Replica names are availability group names for DAG.

We may get information about direct seeding between the two availability groups in the same manner than previously:

 

select 
	ag.name as aag_name,
	ar.replica_server_name,
	d.name as database_name,
	has.current_state,
	has.failure_state_desc as failure_state,
	has.error_code,
	has.performed_seeding,
	has.start_time,
	has.completion_time,
	has.number_of_attempts
from sys.dm_hadr_automatic_seeding as has
join sys.availability_groups as ag
	on ag.group_id = has.ag_id
join sys.availability_replicas as ar
	on ar.replica_id = has.ag_remote_replica_id
join sys.databases as d
	on d.group_database_id = has.ag_db_id

 

blog 96 - 11 - WideWorldImporters

 

select 
	local_physical_seeding_id,
	remote_physical_seeding_id,
	local_database_name,
	@@servername as local_machine_name,
	remote_machine_name,
	role_desc as [role],
	transfer_rate_bytes_per_second,
	transferred_size_bytes / 1024 as transferred_size_KB,
	database_size_bytes / 1024 as database_size_KB,
	DATEADD(mi, DATEDIFF(mi, GETUTCDATE(), GETDATE()), start_time_utc) as start_time,
	DATEADD(mi, DATEDIFF(mi, GETUTCDATE(), GETDATE()), estimate_time_complete_utc) as estimate_time_complete,
	total_disk_io_wait_time_ms,
	total_network_wait_time_ms,
	is_compression_enabled
from sys.dm_hadr_physical_seeding_stats

blog 96 - 10 - WideWorldImporters

Ok let’s perform a basic test that consists in creating and inserting data into the WideWorldImporters database from each listener.

:CONNECT lst-testgrp

use [WideWorldImporters];

create table dbo.test (id int identity);
go

insert dbo.test default values;
go

:CONNECT lst-testgrp2

use [WideWorldImporters];

create table dbo.test (id int identity);
go

insert dbo.test default values;
go

 

Connecting to lst-testgrp…
(1 row(s) affected)
Disconnecting connection from lst-testgrp…
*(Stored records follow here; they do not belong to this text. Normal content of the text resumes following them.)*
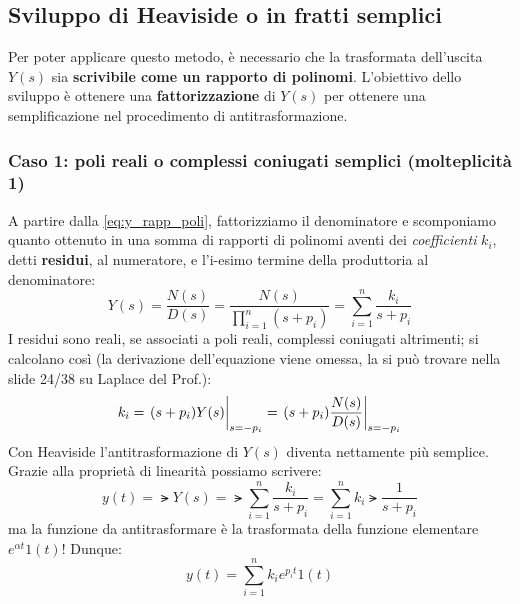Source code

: \subsection{Sviluppo di Heaviside o in fratti semplici}
\begin{defin}{}{}
Per poter applicare questo metodo, è necessario che la trasformata dell'uscita $Y(s)$ sia \textbf{scrivibile come un rapporto di polinomi}. L'obiettivo dello sviluppo è ottenere una \textbf{fattorizzazione} di $Y(s)$ per ottenere una semplificazione  nel procedimento di antitrasformazione. 

\subsubsection{Caso 1: poli reali o complessi coniugati semplici (molteplicità 1)}
A partire dalla \eqref{eq:y_rapp_poli}, fattorizziamo il denominatore e scomponiamo quanto ottenuto in una somma di rapporti di polinomi aventi dei \textit{coefficienti} $k_i$, detti \textbf{residui}, al numeratore, e l'i-esimo termine della produttoria al denominatore:
\begin{equation}
Y(s) = \frac{N(s)}{D(s)} = \frac{N(s)}{\prod_{i=1}^n (s+p_i)} = \sum_{i=1}^n \frac{k_i}{s+p_i}
\end{equation}
I residui sono reali, se associati a poli reali, complessi coniugati altrimenti; si calcolano così (la derivazione dell'equazione viene omessa, la si può trovare nella slide 24/38 su Laplace del Prof.):
\begin{equation}
k_i = \eval{(s+p_i)Y(s)}_{s=-p_i} = \eval{(s+p_i)\frac{N(s)}{D(s)}}_{s=-p_i}
\end{equation}
\begin{equation*}
\end{equation*} 
Con Heaviside l'antitrasformazione di $Y(s)$ diventa nettamente più semplice. Grazie alla proprietà di linearità possiamo scrivere:
\begin{equation*}
y(t) = \lat{Y(s)} = \lat{\sum_{i=1}^n \frac{k_i}{s+p_i}} = \sum_{i=1}^n k_i \lat{\frac{1}{s+p_i}}
\end{equation*} 
ma la funzione da antitrasformare è la trasformata della funzione elementare $e^{\alpha t}1(t)$! Dunque:
\begin{equation}
y(t) = \sum_{i=1}^n k_i e^{p_i t}1(t)
\end{equation}
\end{defin}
Connecting to lst-testgrp2…
Msg 3906, Level 16, State 2, Line 14
Failed to update database “WideWorldImporters” because the database is read-only.
Msg 3906, Level 16, State 2, Line 18
Failed to update database “WideWorldImporters” because the database is read-only.
Disconnecting connection from lst-testgrp2…

Ok, as expected the availability group in DR is in READ ONLY mode. I’m not able to create or update anything from there.

Let’s perform a last test after switching over the DAG from testGrp to testGrp2. From the primary availability group:

ALTER AVAILABILITY GROUP [distributedtestGrp] FORCE_FAILOVER_ALLOW_DATA_LOSS

 

blog 96 - 13 - DAG SSMS after failover

 

This time I cannot insert data from the first availability group testGrp

Connecting to lst-testgrp…
Msg 976, Level 14, State 1, Line 2
The target database, ‘WideWorldImporters’, is participating in an availability group and is currently not accessible for queries. Either data movement is suspended or the availability replica is not enabled for read access. To allow read-only access to this and other databases in the availability group, enable read access to one or more secondary availability replicas in the group.  For more information, see the ALTER AVAILABILITY GROUP statement in SQL Server Books Online.
Disconnecting connection from lst-testgrp…

Connecting to lst-testgrp2…
(1 row(s) affected)
Disconnecting connection from lst-testgrp2…

In this blog we have introduced two new features shipped with SQL Server 2016 and availability groups. At a first glance, they seem to be pretty cool features and will extend the scope of availability group capabilities. I think we will see over time the pros and cons during our other tests and implementation at customer shops. If so, other blog posts will coming soon.

Stay tuned!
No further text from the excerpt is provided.